Here are a few tips.


1) Relegate the time burners only to your evening quiet time. Surfing the web, playing games, reading articles, reading a fun book, watching tv, etc. They will make your day disappear and leave you thinking you were busy all day when really you were not....put that mobile phone down.


2) Tackle the important things you are procrastinating first. Get them done quick and you will worry less while accomplishing more. Most likely you have already done the easier things.


3) Make a habit of working at specific times. We easily get into ruts. They can be good or bad for you. Making a habit of working at specific times on specific things keeps you from being distracted.

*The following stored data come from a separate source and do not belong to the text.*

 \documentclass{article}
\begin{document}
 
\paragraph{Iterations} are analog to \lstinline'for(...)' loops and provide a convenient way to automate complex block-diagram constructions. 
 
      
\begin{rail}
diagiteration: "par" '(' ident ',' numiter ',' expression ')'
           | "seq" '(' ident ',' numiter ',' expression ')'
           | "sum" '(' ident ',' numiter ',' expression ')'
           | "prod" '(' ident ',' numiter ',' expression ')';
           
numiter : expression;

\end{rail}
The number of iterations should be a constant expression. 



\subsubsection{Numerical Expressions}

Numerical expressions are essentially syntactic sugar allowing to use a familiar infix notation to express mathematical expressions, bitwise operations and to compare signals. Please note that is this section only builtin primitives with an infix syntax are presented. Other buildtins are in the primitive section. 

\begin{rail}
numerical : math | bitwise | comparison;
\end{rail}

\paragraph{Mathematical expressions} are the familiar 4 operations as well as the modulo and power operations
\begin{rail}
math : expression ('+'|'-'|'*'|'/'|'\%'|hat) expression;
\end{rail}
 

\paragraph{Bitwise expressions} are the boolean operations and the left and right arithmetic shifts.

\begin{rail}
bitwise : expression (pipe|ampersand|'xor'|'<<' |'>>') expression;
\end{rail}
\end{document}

4) find something that helps you focus. I like music in the background but not to distracting with to many words. It helps me accomplish a lot quickly with a high degree of focus. Leaving a tv on or other distractions can cut your speed in half or more. Sometimes a quiet room though is tough for maintaining focus for long periods of time.


5) Reward yourself when you have accomplished enough and achieved your goals. You know what you like and be accountable.


6) only associate with successful people you want to be like. Have that friend going nowhere who wants you to come hang out.. yeah thats a road to nowhere. Ask him to come study and say goodbye if he can't pull it off. You will become like the people you associate with frequently.


7) stay away from alcohol and drugs. Occasional alcohol wont affect your performance. Sustained use can degrade your focus, health, and ability to work effectively. Despite what you see on tv, i am always surprised how many sharp and successful people i run into who end up saying they rarely drink. Drugs? Thats for people who want to have a low quality of life.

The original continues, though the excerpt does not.